» **TASK INSTRUCTIONS**: The entries below contain a line with "## I. ACCURACY PRZEWIDYWAŃ TECHNOLOGICZNYCH" and a line with "wyrzucaj zamiast naprawiać". Quote exactly those two lines and all lines between them.

» **DATA TO EXAMINE**:
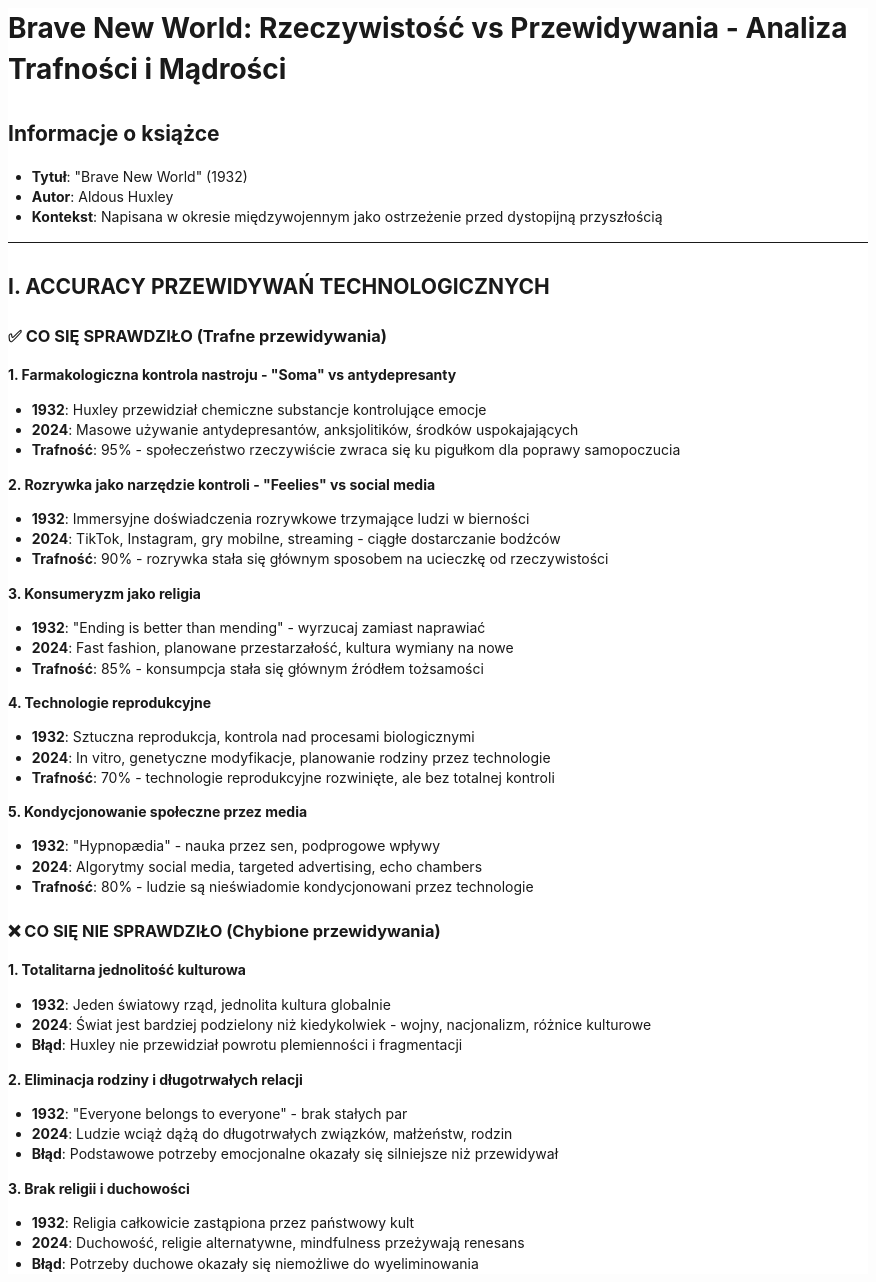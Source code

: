 # Brave New World: Rzeczywistość vs Przewidywania - Analiza Trafności i Mądrości

## Informacje o książce
- **Tytuł**: "Brave New World" (1932)
- **Autor**: Aldous Huxley
- **Kontekst**: Napisana w okresie międzywojennym jako ostrzeżenie przed dystopijną przyszłością

---

## I. ACCURACY PRZEWIDYWAŃ TECHNOLOGICZNYCH

### ✅ CO SIĘ SPRAWDZIŁO (Trafne przewidywania)

**1. Farmakologiczna kontrola nastroju - "Soma" vs antydepresanty**
- **1932**: Huxley przewidział chemiczne substancje kontrolujące emocje
- **2024**: Masowe używanie antydepresantów, anksjolitików, środków uspokajających
- **Trafność**: 95% - społeczeństwo rzeczywiście zwraca się ku pigułkom dla poprawy samopoczucia

**2. Rozrywka jako narzędzie kontroli - "Feelies" vs social media**
- **1932**: Immersyjne doświadczenia rozrywkowe trzymające ludzi w bierności
- **2024**: TikTok, Instagram, gry mobilne, streaming - ciągłe dostarczanie bodźców
- **Trafność**: 90% - rozrywka stała się głównym sposobem na ucieczkę od rzeczywistości

**3. Konsumeryzm jako religia**
- **1932**: "Ending is better than mending" - wyrzucaj zamiast naprawiać
- **2024**: Fast fashion, planowane przestarzałość, kultura wymiany na nowe
- **Trafność**: 85% - konsumpcja stała się głównym źródłem tożsamości

**4. Technologie reprodukcyjne**
- **1932**: Sztuczna reprodukcja, kontrola nad procesami biologicznymi
- **2024**: In vitro, genetyczne modyfikacje, planowanie rodziny przez technologie
- **Trafność**: 70% - technologie reprodukcyjne rozwinięte, ale bez totalnej kontroli

**5. Kondycjonowanie społeczne przez media**
- **1932**: "Hypnopædia" - nauka przez sen, podprogowe wpływy
- **2024**: Algorytmy social media, targeted advertising, echo chambers
- **Trafność**: 80% - ludzie są nieświadomie kondycjonowani przez technologie

### ❌ CO SIĘ NIE SPRAWDZIŁO (Chybione przewidywania)

**1. Totalitarna jednolitość kulturowa**
- **1932**: Jeden światowy rząd, jednolita kultura globalnie
- **2024**: Świat jest bardziej podzielony niż kiedykolwiek - wojny, nacjonalizm, różnice kulturowe
- **Błąd**: Huxley nie przewidział powrotu plemienności i fragmentacji

**2. Eliminacja rodziny i długotrwałych relacji**
- **1932**: "Everyone belongs to everyone" - brak stałych par
- **2024**: Ludzie wciąż dążą do długotrwałych związków, małżeństw, rodzin
- **Błąd**: Podstawowe potrzeby emocjonalne okazały się silniejsze niż przewidywał

**3. Brak religii i duchowości**
- **1932**: Religia całkowicie zastąpiona przez państwowy kult
- **2024**: Duchowość, religie alternatywne, mindfulness przeżywają renesans
- **Błąd**: Potrzeby duchowe okazały się niemożliwe do wyeliminowania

» **RESPONSE TO THE TASK**:
## I. ACCURACY PRZEWIDYWAŃ TECHNOLOGICZNYCH

### ✅ CO SIĘ SPRAWDZIŁO (Trafne przewidywania)

**1. Farmakologiczna kontrola nastroju - "Soma" vs antydepresanty**
- **1932**: Huxley przewidział chemiczne substancje kontrolujące emocje
- **2024**: Masowe używanie antydepresantów, anksjolitików, środków uspokajających
- **Trafność**: 95% - społeczeństwo rzeczywiście zwraca się ku pigułkom dla poprawy samopoczucia

**2. Rozrywka jako narzędzie kontroli - "Feelies" vs social media**
- **1932**: Immersyjne doświadczenia rozrywkowe trzymające ludzi w bierności
- **2024**: TikTok, Instagram, gry mobilne, streaming - ciągłe dostarczanie bodźców
- **Trafność**: 90% - rozrywka stała się głównym sposobem na ucieczkę od rzeczywistości

**3. Konsumeryzm jako religia**
- **1932**: "Ending is better than mending" - wyrzucaj zamiast naprawiać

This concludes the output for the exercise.